**Task goal:**
Leave every picture out, then reproduce the rest of the listing exactly.

**Records to use:**
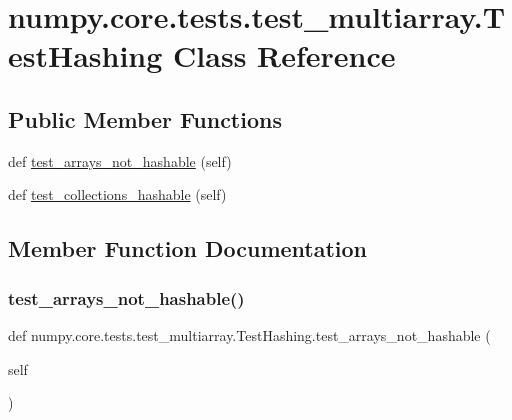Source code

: \hypertarget{classnumpy_1_1core_1_1tests_1_1test__multiarray_1_1TestHashing}{}\section{numpy.\+core.\+tests.\+test\+\_\+multiarray.\+Test\+Hashing Class Reference}
\label{classnumpy_1_1core_1_1tests_1_1test__multiarray_1_1TestHashing}
\subsection*{Public Member Functions}
\begin{DoxyCompactItemize}
\item 
def \hyperlink{classnumpy_1_1core_1_1tests_1_1test__multiarray_1_1TestHashing_a17b4bf9dca01516fdc398b11ba1a72e2}{test\+\_\+arrays\+\_\+not\+\_\+hashable} (self)
\item 
def \hyperlink{classnumpy_1_1core_1_1tests_1_1test__multiarray_1_1TestHashing_a3a6c94e5455e57ee7952b289c2f0f323}{test\+\_\+collections\+\_\+hashable} (self)
\end{DoxyCompactItemize}


\subsection{Member Function Documentation}
\mbox{\label{classnumpy_1_1core_1_1tests_1_1test__multiarray_1_1TestHashing_a17b4bf9dca01516fdc398b11ba1a72e2}} 
\subsubsection{\texorpdfstring{test\+\_\+arrays\+\_\+not\+\_\+hashable()}{test\_arrays\_not\_hashable()}}
{\footnotesize\ttfamily def numpy.\+core.\+tests.\+test\+\_\+multiarray.\+Test\+Hashing.\+test\+\_\+arrays\+\_\+not\+\_\+hashable (\begin{DoxyParamCaption}\item[{}]{self }\end{DoxyParamCaption})}

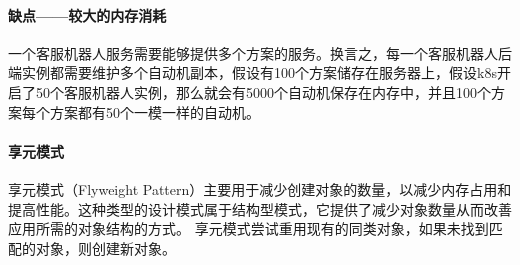 \documentclass[hyperref]{ctexart}
\begin{document}
\paragraph{缺点——较大的内存消耗}
一个客服机器人服务需要能够提供多个方案的服务。换言之，每一个客服机器人后端实例都需要维护多个自动机副本，假设有100个方案储存在服务器上，假设k8s开启了50个客服机器人实例，那么就会有5000个自动机保存在内存中，并且100个方案每个方案都有50个一模一样的自动机。
\paragraph{享元模式}
享元模式（Flyweight Pattern）主要用于减少创建对象的数量，以减少内存占用和提高性能。这种类型的设计模式属于结构型模式，它提供了减少对象数量从而改善应用所需的对象结构的方式。
享元模式尝试重用现有的同类对象，如果未找到匹配的对象，则创建新对象。
\end{document}
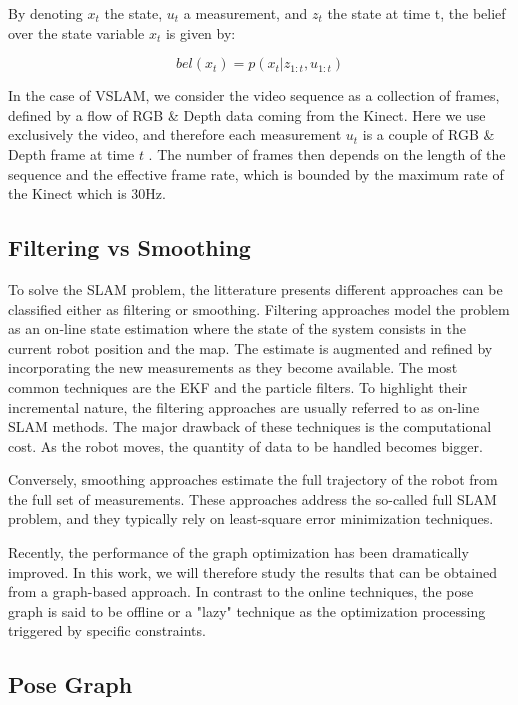 By denoting $x_t$ the state, $u_t$ a measurement, and $z_t$ the state at time t, the belief over the state variable $x_t$ is given by:

\[bel(x_t) = p(x_t | z_{1:t}, u_{1:t})\]

In the case of \gls{VSLAM}, we consider the video sequence as a collection of frames, defined by a flow of RGB \& Depth data coming from the Kinect. Here we use exclusively the video, and therefore each measurement $u_t$ is a couple of RGB \& Depth frame at time $t$ . The number of frames then depends on the length of the sequence and the effective frame rate, which is bounded by the maximum rate of the Kinect which is 30Hz.


\subsection{Filtering vs Smoothing}

To solve the \gls{SLAM} problem, the litterature presents different approaches can be classified either as filtering or smoothing. Filtering approaches model the problem as an on-line state estimation where the state of the system consists in the current robot position and the map. The estimate is augmented and refined by incorporating the new measurements as they become available.
The most common techniques are the \gls{EKF} and the particle filters. To highlight their incremental nature, the filtering approaches are usually referred to as on-line \gls{SLAM} methods.
The major drawback of these techniques is the computational cost. As the robot moves, the quantity of data to be handled becomes bigger.

Conversely, smoothing approaches estimate the full trajectory of the robot from the full set of measurements. These approaches address the so-called full \gls{SLAM} problem, and they typically rely on least-square error minimization techniques.

Recently, the performance of the graph optimization has been dramatically improved. In this work, we will therefore study the results that can be obtained from a graph-based approach. In contrast to the online techniques, the pose graph is said to be offline or a "lazy" technique as the optimization processing triggered by specific constraints.

\subsection{Pose Graph}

**Task output:**
Source code

: \hypertarget{classnumpy_1_1core_1_1tests_1_1test__multiarray_1_1TestHashing}{}\section{numpy.\+core.\+tests.\+test\+\_\+multiarray.\+Test\+Hashing Class Reference}
\label{classnumpy_1_1core_1_1tests_1_1test__multiarray_1_1TestHashing}
\subsection*{Public Member Functions}
\begin{DoxyCompactItemize}
\item 
def \hyperlink{classnumpy_1_1core_1_1tests_1_1test__multiarray_1_1TestHashing_a17b4bf9dca01516fdc398b11ba1a72e2}{test\+\_\+arrays\+\_\+not\+\_\+hashable} (self)
\item 
def \hyperlink{classnumpy_1_1core_1_1tests_1_1test__multiarray_1_1TestHashing_a3a6c94e5455e57ee7952b289c2f0f323}{test\+\_\+collections\+\_\+hashable} (self)
\end{DoxyCompactItemize}


\subsection{Member Function Documentation}
\mbox{\label{classnumpy_1_1core_1_1tests_1_1test__multiarray_1_1TestHashing_a17b4bf9dca01516fdc398b11ba1a72e2}} 
\subsubsection{\texorpdfstring{test\+\_\+arrays\+\_\+not\+\_\+hashable()}{test\_arrays\_not\_hashable()}}
{\footnotesize\ttfamily def numpy.\+core.\+tests.\+test\+\_\+multiarray.\+Test\+Hashing.\+test\+\_\+arrays\+\_\+not\+\_\+hashable (\begin{DoxyParamCaption}\item[{}]{self }\end{DoxyParamCaption})}

 \documentclass[hyperref]{ctexart}
\begin{document}
\paragraph{缺点——较大的内存消耗}
一个客服机器人服务需要能够提供多个方案的服务。换言之，每一个客服机器人后端实例都需要维护多个自动机副本，假设有100个方案储存在服务器上，假设k8s开启了50个客服机器人实例，那么就会有5000个自动机保存在内存中，并且100个方案每个方案都有50个一模一样的自动机。
\paragraph{享元模式}
享元模式（Flyweight Pattern）主要用于减少创建对象的数量，以减少内存占用和提高性能。这种类型的设计模式属于结构型模式，它提供了减少对象数量从而改善应用所需的对象结构的方式。
享元模式尝试重用现有的同类对象，如果未找到匹配的对象，则创建新对象。
\end{document}
 By denoting $x_t$ the state, $u_t$ a measurement, and $z_t$ the state at time t, the belief over the state variable $x_t$ is given by:

\[bel(x_t) = p(x_t | z_{1:t}, u_{1:t})\]

In the case of \gls{VSLAM}, we consider the video sequence as a collection of frames, defined by a flow of RGB \& Depth data coming from the Kinect. Here we use exclusively the video, and therefore each measurement $u_t$ is a couple of RGB \& Depth frame at time $t$ . The number of frames then depends on the length of the sequence and the effective frame rate, which is bounded by the maximum rate of the Kinect which is 30Hz.


\subsection{Filtering vs Smoothing}

To solve the \gls{SLAM} problem, the litterature presents different approaches can be classified either as filtering or smoothing. Filtering approaches model the problem as an on-line state estimation where the state of the system consists in the current robot position and the map. The estimate is augmented and refined by incorporating the new measurements as they become available.
The most common techniques are the \gls{EKF} and the particle filters. To highlight their incremental nature, the filtering approaches are usually referred to as on-line \gls{SLAM} methods.
The major drawback of these techniques is the computational cost. As the robot moves, the quantity of data to be handled becomes bigger.

Conversely, smoothing approaches estimate the full trajectory of the robot from the full set of measurements. These approaches address the so-called full \gls{SLAM} problem, and they typically rely on least-square error minimization techniques.

Recently, the performance of the graph optimization has been dramatically improved. In this work, we will therefore study the results that can be obtained from a graph-based approach. In contrast to the online techniques, the pose graph is said to be offline or a "lazy" technique as the optimization processing triggered by specific constraints.

\subsection{Pose Graph}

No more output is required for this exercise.